> **WORK TASK**
Give back, word for word, the lines in the listing below from the one holding "sentinel5dl comes with a set of unit tests." down to the one holding "Errors happen and", both ends included.

> **DATA IN THIS EXERCISE**
--- START ---
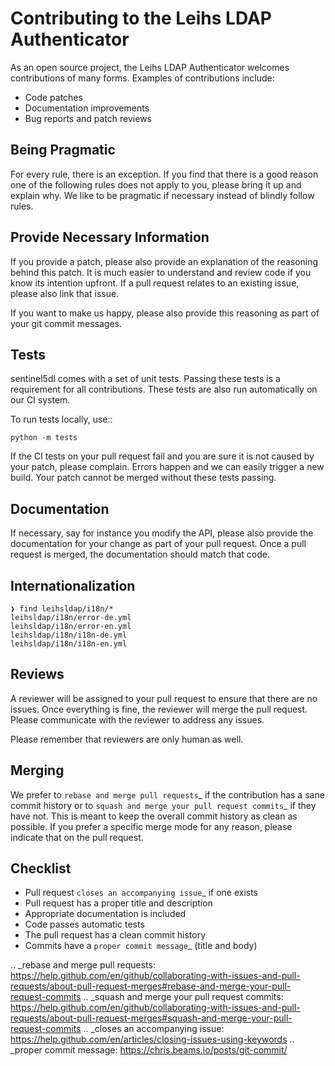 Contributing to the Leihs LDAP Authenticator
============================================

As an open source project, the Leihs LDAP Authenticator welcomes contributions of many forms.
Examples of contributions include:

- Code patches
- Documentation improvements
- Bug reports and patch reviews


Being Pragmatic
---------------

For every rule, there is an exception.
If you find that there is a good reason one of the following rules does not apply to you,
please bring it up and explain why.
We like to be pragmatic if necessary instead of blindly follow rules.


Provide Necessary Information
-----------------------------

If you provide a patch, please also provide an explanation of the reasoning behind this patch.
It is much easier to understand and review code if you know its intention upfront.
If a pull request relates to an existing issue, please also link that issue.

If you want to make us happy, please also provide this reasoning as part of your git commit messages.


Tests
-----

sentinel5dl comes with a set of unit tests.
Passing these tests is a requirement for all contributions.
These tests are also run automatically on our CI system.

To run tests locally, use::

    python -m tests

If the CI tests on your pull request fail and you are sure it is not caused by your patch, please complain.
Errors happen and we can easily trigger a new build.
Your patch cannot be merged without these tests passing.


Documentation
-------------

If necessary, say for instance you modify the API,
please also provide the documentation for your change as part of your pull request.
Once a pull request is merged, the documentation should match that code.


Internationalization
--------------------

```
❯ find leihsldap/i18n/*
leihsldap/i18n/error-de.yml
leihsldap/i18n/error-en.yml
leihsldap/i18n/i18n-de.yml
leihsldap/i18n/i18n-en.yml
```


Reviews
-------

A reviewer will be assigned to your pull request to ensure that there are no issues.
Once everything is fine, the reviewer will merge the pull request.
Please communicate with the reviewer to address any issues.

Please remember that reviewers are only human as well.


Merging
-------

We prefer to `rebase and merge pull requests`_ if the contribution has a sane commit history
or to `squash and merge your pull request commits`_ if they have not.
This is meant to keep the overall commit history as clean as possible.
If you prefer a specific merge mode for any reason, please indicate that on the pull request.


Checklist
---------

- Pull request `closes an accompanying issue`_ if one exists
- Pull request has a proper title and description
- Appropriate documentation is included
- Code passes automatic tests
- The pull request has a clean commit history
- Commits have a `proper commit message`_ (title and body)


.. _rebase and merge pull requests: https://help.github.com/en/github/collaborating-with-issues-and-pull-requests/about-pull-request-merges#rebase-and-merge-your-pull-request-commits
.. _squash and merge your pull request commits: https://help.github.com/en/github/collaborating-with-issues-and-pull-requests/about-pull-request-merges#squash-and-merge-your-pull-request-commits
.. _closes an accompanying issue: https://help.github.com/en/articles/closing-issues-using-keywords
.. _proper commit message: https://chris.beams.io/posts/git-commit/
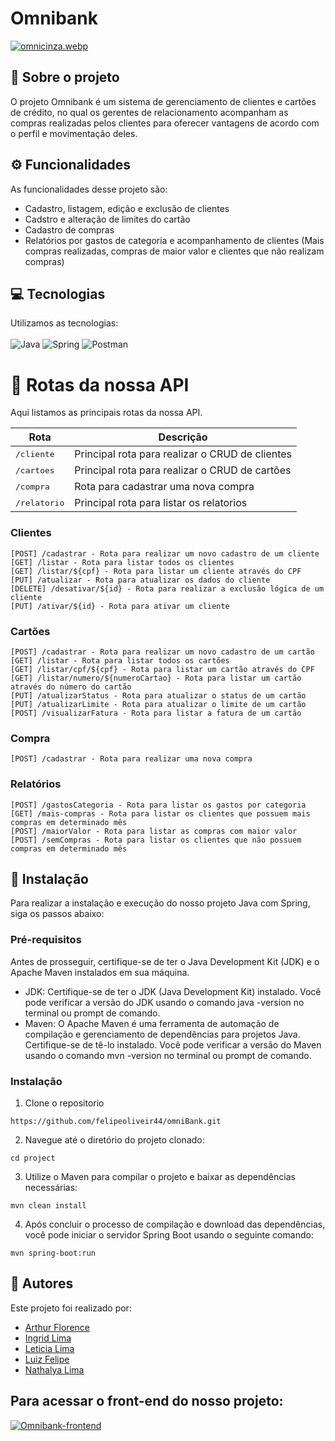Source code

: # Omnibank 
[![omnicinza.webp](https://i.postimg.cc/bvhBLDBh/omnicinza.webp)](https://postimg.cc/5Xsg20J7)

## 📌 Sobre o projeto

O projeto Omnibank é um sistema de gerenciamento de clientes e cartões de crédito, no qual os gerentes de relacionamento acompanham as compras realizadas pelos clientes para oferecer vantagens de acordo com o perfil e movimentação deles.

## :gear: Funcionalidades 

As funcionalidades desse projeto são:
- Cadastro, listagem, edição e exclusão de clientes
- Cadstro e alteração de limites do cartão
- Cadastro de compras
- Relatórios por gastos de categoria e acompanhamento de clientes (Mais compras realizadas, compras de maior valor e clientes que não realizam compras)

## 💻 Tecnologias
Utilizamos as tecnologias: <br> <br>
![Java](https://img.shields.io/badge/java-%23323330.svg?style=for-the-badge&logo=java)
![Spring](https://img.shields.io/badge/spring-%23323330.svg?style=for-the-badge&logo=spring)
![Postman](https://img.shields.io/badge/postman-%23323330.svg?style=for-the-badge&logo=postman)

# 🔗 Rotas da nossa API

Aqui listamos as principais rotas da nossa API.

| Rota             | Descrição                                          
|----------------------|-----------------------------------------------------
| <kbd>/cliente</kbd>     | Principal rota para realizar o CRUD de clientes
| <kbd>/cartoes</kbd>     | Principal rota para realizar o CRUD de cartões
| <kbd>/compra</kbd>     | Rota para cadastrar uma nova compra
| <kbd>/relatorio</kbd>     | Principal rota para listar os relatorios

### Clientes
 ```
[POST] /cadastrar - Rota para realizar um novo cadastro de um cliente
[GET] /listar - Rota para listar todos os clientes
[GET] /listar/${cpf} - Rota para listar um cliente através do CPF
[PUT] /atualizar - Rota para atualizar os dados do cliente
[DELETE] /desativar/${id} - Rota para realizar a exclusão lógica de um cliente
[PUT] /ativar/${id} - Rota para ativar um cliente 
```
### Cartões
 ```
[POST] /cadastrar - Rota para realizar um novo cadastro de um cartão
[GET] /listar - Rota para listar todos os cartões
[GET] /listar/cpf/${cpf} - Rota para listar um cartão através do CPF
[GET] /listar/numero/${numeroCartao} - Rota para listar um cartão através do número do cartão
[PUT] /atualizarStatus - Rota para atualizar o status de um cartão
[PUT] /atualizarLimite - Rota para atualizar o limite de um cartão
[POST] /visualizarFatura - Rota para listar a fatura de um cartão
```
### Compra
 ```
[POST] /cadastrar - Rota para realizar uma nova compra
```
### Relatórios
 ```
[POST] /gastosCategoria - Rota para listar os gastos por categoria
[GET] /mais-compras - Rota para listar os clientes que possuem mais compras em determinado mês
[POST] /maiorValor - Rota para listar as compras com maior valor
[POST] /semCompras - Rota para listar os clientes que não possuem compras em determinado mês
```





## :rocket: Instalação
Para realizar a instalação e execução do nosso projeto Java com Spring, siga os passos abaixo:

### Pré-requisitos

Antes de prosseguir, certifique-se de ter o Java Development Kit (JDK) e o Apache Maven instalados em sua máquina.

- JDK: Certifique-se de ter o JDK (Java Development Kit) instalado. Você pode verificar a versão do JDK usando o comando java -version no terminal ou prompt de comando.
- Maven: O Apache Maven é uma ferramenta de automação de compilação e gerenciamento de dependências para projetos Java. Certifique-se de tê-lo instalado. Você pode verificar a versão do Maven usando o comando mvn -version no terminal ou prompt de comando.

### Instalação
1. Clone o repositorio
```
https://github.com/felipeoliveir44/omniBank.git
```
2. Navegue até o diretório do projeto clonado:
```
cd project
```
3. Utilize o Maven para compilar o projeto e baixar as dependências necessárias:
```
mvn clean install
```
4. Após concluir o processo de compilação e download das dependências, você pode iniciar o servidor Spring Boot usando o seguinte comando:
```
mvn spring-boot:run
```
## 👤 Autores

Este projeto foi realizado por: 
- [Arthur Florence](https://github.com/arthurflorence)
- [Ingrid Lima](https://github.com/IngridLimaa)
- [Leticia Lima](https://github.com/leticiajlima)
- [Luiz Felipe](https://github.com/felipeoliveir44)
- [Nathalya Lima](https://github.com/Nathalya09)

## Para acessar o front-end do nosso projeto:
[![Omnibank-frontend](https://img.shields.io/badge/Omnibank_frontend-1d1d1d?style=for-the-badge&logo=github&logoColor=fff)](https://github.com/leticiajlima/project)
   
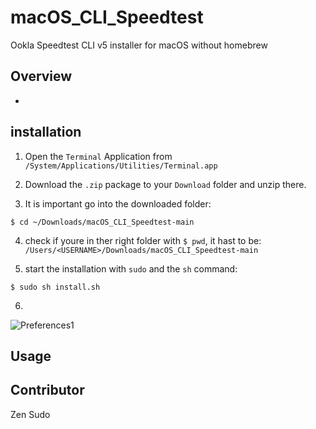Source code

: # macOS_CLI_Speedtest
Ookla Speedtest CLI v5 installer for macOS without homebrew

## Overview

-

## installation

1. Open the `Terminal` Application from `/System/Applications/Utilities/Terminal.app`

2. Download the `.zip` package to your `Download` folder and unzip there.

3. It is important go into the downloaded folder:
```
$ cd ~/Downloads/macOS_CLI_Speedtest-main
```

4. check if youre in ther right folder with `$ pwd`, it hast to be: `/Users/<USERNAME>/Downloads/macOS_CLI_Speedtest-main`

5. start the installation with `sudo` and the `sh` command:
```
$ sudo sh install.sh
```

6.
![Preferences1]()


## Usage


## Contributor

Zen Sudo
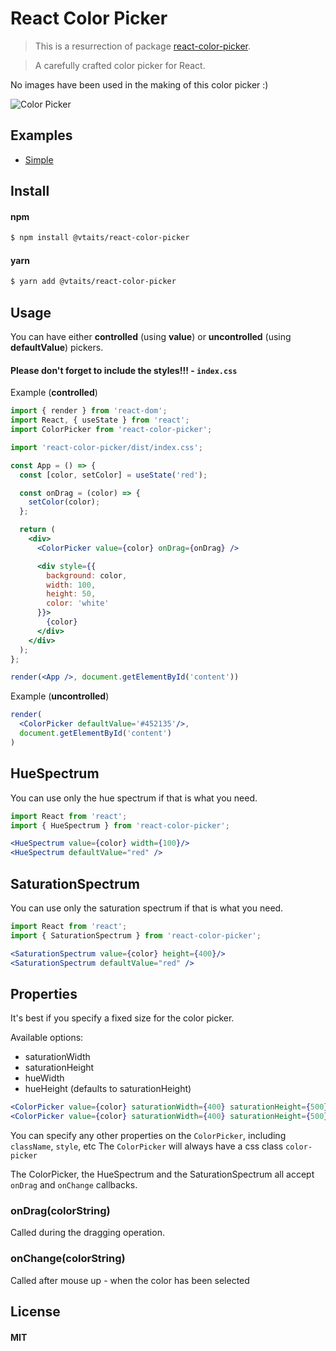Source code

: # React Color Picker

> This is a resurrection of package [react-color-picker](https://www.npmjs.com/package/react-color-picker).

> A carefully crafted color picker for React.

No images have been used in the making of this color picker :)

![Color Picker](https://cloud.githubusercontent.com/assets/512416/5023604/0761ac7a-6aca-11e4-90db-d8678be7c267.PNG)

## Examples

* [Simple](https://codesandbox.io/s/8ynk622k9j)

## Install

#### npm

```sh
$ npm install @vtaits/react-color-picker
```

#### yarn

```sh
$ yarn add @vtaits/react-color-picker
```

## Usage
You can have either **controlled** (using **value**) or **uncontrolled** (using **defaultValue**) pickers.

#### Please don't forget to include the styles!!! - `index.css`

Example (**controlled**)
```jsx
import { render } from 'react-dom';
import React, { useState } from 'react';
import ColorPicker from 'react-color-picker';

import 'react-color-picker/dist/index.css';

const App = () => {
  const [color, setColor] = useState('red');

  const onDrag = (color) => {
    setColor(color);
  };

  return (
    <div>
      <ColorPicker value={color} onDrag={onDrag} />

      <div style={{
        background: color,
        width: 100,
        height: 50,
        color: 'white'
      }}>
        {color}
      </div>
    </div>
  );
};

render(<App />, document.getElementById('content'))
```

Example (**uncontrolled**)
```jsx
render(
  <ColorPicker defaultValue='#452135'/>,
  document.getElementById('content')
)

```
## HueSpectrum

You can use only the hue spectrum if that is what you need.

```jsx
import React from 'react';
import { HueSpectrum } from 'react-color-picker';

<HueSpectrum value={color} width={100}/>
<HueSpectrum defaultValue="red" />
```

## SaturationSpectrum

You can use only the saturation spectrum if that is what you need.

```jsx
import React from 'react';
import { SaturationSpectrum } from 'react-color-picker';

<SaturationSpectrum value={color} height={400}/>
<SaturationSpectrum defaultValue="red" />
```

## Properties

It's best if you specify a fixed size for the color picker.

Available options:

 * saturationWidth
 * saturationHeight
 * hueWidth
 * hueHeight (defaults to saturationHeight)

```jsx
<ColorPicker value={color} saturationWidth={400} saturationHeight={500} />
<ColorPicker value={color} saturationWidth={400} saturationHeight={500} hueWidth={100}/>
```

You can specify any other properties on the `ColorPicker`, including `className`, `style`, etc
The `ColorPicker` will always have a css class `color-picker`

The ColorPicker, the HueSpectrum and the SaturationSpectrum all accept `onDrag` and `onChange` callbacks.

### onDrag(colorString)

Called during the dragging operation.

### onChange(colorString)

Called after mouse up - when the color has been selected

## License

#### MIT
--- END ---
> **RESPONSE TO THIS EXERCISE**
sentinel5dl comes with a set of unit tests.
Passing these tests is a requirement for all contributions.
These tests are also run automatically on our CI system.

To run tests locally, use::

    python -m tests

If the CI tests on your pull request fail and you are sure it is not caused by your patch, please complain.
Errors happen and we can easily trigger a new build.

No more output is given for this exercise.